[Records excerpted from a collection]
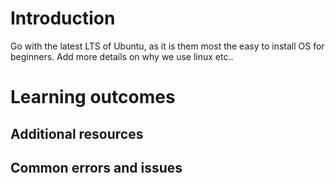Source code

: # Introduction

Go with the latest LTS of Ubuntu, as it is them most the easy to install OS for beginners.
Add more details on why we use linux etc..

# Learning outcomes


## Additional resources


## Common errors and issues


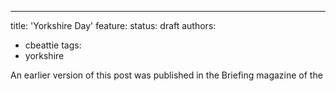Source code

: ---
title: 'Yorkshire Day'
feature: 
status: draft 
authors:
- cbeattie
tags: 
- yorkshire

An earlier version of this post was published in the Briefing magazine of the 
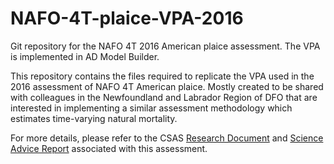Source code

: # NAFO-4T-plaice-VPA-2016
Git repository for the NAFO 4T 2016 American plaice assessment. The VPA is implemented in AD Model Builder.

This repository contains the files required to replicate the VPA used in the 2016 assessment of NAFO 4T American plaice. Mostly created to be shared with colleagues in the Newfoundland and Labrador Region of DFO that are interested in implementing a similar assessment methodology which estimates time-varying natural mortality.

For more details, please refer to the CSAS [Research Document](http://www.dfo-mpo.gc.ca/csas-sccs/Publications/ResDocs-DocRech/2016/2016_057-eng.html) and [Science Advice Report](http://www.dfo-mpo.gc.ca/csas-sccs/Publications/SAR-AS/2016/2016_031-eng.html) associated with this assessment.
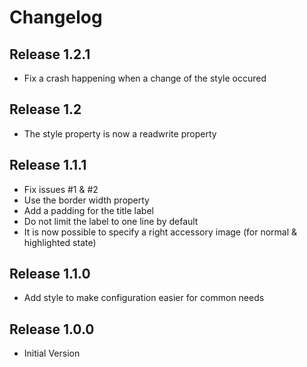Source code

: # Changelog

## Release 1.2.1

* Fix a crash happening when a change of the style occured

## Release 1.2

* The style property is now a readwrite property

## Release 1.1.1

* Fix issues #1 & #2
* Use the border width property
* Add a padding for the title label
* Do not limit the label to one line by default
* It is now possible to specify a right accessory image (for normal & highlighted state)

## Release 1.1.0

* Add style to make configuration easier for common needs

## Release 1.0.0

* Initial Version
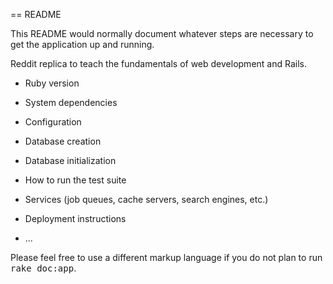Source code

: == README

This README would normally document whatever steps are necessary to get the
application up and running.

 Reddit replica to teach the fundamentals of web development and Rails.
* Ruby version

* System dependencies

* Configuration

* Database creation

* Database initialization

* How to run the test suite

* Services (job queues, cache servers, search engines, etc.)

* Deployment instructions

* ...


Please feel free to use a different markup language if you do not plan to run
<tt>rake doc:app</tt>.
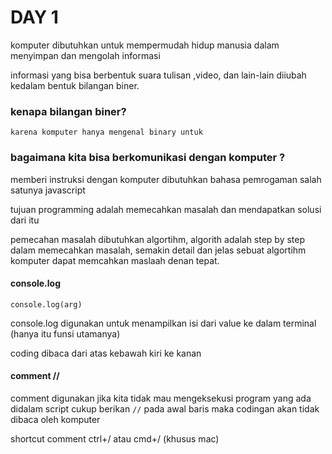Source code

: # DAY 1


komputer dibutuhkan untuk mempermudah hidup manusia dalam menyimpan dan mengolah informasi 

informasi yang bisa berbentuk suara tulisan ,video, dan lain-lain diiubah kedalam bentuk bilangan biner.

### kenapa bilangan biner?
    karena komputer hanya mengenal binary untuk 

### bagaimana kita bisa berkomunikasi dengan komputer ?
memberi instruksi dengan komputer dibutuhkan bahasa pemrogaman salah satunya javascript

tujuan programming adalah memecahkan masalah dan mendapatkan solusi dari itu

pemecahan masalah dibutuhkan algortihm, algorith adalah step by step dalam memecahkan masalah, semakin detail dan jelas sebuat algortihm komputer dapat memcahkan maslaah denan tepat.

#### console.log

`console.log(arg)`

console.log digunakan untuk menampilkan isi dari value ke dalam terminal (hanya itu funsi utamanya)

coding dibaca dari atas kebawah kiri ke kanan 

#### comment //

comment digunakan jika kita tidak mau mengeksekusi program yang ada didalam script
cukup berikan `//` pada awal baris maka codingan akan tidak dibaca oleh komputer

shortcut comment ctrl+/ atau cmd+/ (khusus mac)





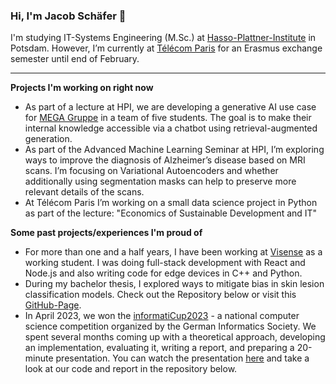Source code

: ### Hi, I'm Jacob Schäfer 👋

I'm studying IT-Systems Engineering (M.Sc.) at [Hasso-Plattner-Institute](https://hpi.de/) in Potsdam. However, I’m currently at [Télécom Paris](https://www.telecom-paris.fr/) for an Erasmus exchange semester until end of February.

---

<!--
**jacob271/jacob271** is a ✨ *special* ✨ repository because its `README.md` (this file) appears on your GitHub profile.
-->

**Projects I'm working on right now**

- As part of a lecture at HPI, we are developing a generative AI use case for [MEGA Gruppe](https://www.mega.de/) in a team of five students. The goal is to make their internal knowledge accessible via a chatbot using retrieval-augmented generation.
- As part of the Advanced Machine Learning Seminar at HPI, I’m exploring ways to improve the diagnosis of Alzheimer’s disease based on MRI scans. I’m focusing on Variational Autoencoders and whether additionally using segmentation masks can help to preserve more relevant details of the scans.
- At Télécom Paris I’m working on a small data science project in Python as part of the lecture: "Economics of Sustainable Development and IT"

**Some past projects/experiences I'm proud of**

- For more than one and a half years, I have been working at [Visense](https://www.visense.io/) as a working student. I was doing full-stack development with React and Node.js and also writing code for edge devices in C++ and Python.
- During my bachelor thesis, I explored ways to mitigate bias in skin lesion classification models. Check out the Repository below or visit this [GitHub-Page](https://jacob271.github.io/mitigating-bias-in-skin-lesion-classification-models/).
- In April 2023, we won the [informatiCup2023](https://informaticup.github.io/) - a national computer science competition organized by the German Informatics Society. We spent several months coming up with a theoretical approach, developing an implementation, evaluating it, writing a report, and preparing a 20-minute presentation. You can watch the presentation [here](https://youtu.be/mF_BXMs875I?feature=shared) and take a look at our code and report in the repository below.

**EXERCISE PROMPT**: With every picture removed, give the entries above again exactly.

**SOLUTION TO THIS EXERCISE**:
Source code

: # Introduction

Go with the latest LTS of Ubuntu, as it is them most the easy to install OS for beginners.
Add more details on why we use linux etc..

# Learning outcomes


## Additional resources


## Common errors and issues


Source code

: ---
title: 'Yorkshire Day'
feature: 
status: draft 
authors:
- cbeattie
tags: 
- yorkshire

An earlier version of this post was published in the Briefing magazine of the 
Source code

: # NAFO-4T-plaice-VPA-2016
Git repository for the NAFO 4T 2016 American plaice assessment. The VPA is implemented in AD Model Builder.

This repository contains the files required to replicate the VPA used in the 2016 assessment of NAFO 4T American plaice. Mostly created to be shared with colleagues in the Newfoundland and Labrador Region of DFO that are interested in implementing a similar assessment methodology which estimates time-varying natural mortality.

For more details, please refer to the CSAS [Research Document](http://www.dfo-mpo.gc.ca/csas-sccs/Publications/ResDocs-DocRech/2016/2016_057-eng.html) and [Science Advice Report](http://www.dfo-mpo.gc.ca/csas-sccs/Publications/SAR-AS/2016/2016_031-eng.html) associated with this assessment.
Source code

: # Changelog

## Release 1.2.1

* Fix a crash happening when a change of the style occured

## Release 1.2

* The style property is now a readwrite property

## Release 1.1.1

* Fix issues #1 & #2
* Use the border width property
* Add a padding for the title label
* Do not limit the label to one line by default
* It is now possible to specify a right accessory image (for normal & highlighted state)

## Release 1.1.0

* Add style to make configuration easier for common needs

## Release 1.0.0

* Initial Version
Source code

: == README

This README would normally document whatever steps are necessary to get the
application up and running.

 Reddit replica to teach the fundamentals of web development and Rails.
* Ruby version

* System dependencies

* Configuration

* Database creation

* Database initialization

* How to run the test suite

* Services (job queues, cache servers, search engines, etc.)

* Deployment instructions

* ...


Please feel free to use a different markup language if you do not plan to run
<tt>rake doc:app</tt>.
Source code

: # DAY 1


komputer dibutuhkan untuk mempermudah hidup manusia dalam menyimpan dan mengolah informasi 

informasi yang bisa berbentuk suara tulisan ,video, dan lain-lain diiubah kedalam bentuk bilangan biner.

### kenapa bilangan biner?
    karena komputer hanya mengenal binary untuk 

### bagaimana kita bisa berkomunikasi dengan komputer ?
memberi instruksi dengan komputer dibutuhkan bahasa pemrogaman salah satunya javascript

tujuan programming adalah memecahkan masalah dan mendapatkan solusi dari itu

pemecahan masalah dibutuhkan algortihm, algorith adalah step by step dalam memecahkan masalah, semakin detail dan jelas sebuat algortihm komputer dapat memcahkan maslaah denan tepat.

#### console.log

`console.log(arg)`

console.log digunakan untuk menampilkan isi dari value ke dalam terminal (hanya itu funsi utamanya)

coding dibaca dari atas kebawah kiri ke kanan 

#### comment //

comment digunakan jika kita tidak mau mengeksekusi program yang ada didalam script
cukup berikan `//` pada awal baris maka codingan akan tidak dibaca oleh komputer

shortcut comment ctrl+/ atau cmd+/ (khusus mac)





Source code

: ### Hi, I'm Jacob Schäfer 👋

I'm studying IT-Systems Engineering (M.Sc.) at [Hasso-Plattner-Institute](https://hpi.de/) in Potsdam. However, I’m currently at [Télécom Paris](https://www.telecom-paris.fr/) for an Erasmus exchange semester until end of February.

---

<!--
**jacob271/jacob271** is a ✨ *special* ✨ repository because its `README.md` (this file) appears on your GitHub profile.
-->

**Projects I'm working on right now**

- As part of a lecture at HPI, we are developing a generative AI use case for [MEGA Gruppe](https://www.mega.de/) in a team of five students. The goal is to make their internal knowledge accessible via a chatbot using retrieval-augmented generation.
- As part of the Advanced Machine Learning Seminar at HPI, I’m exploring ways to improve the diagnosis of Alzheimer’s disease based on MRI scans. I’m focusing on Variational Autoencoders and whether additionally using segmentation masks can help to preserve more relevant details of the scans.
- At Télécom Paris I’m working on a small data science project in Python as part of the lecture: "Economics of Sustainable Development and IT"

**Some past projects/experiences I'm proud of**

- For more than one and a half years, I have been working at [Visense](https://www.visense.io/) as a working student. I was doing full-stack development with React and Node.js and also writing code for edge devices in C++ and Python.
- During my bachelor thesis, I explored ways to mitigate bias in skin lesion classification models. Check out the Repository below or visit this [GitHub-Page](https://jacob271.github.io/mitigating-bias-in-skin-lesion-classification-models/).
- In April 2023, we won the [informatiCup2023](https://informaticup.github.io/) - a national computer science competition organized by the German Informatics Society. We spent several months coming up with a theoretical approach, developing an implementation, evaluating it, writing a report, and preparing a 20-minute presentation. You can watch the presentation [here](https://youtu.be/mF_BXMs875I?feature=shared) and take a look at our code and report in the repository below.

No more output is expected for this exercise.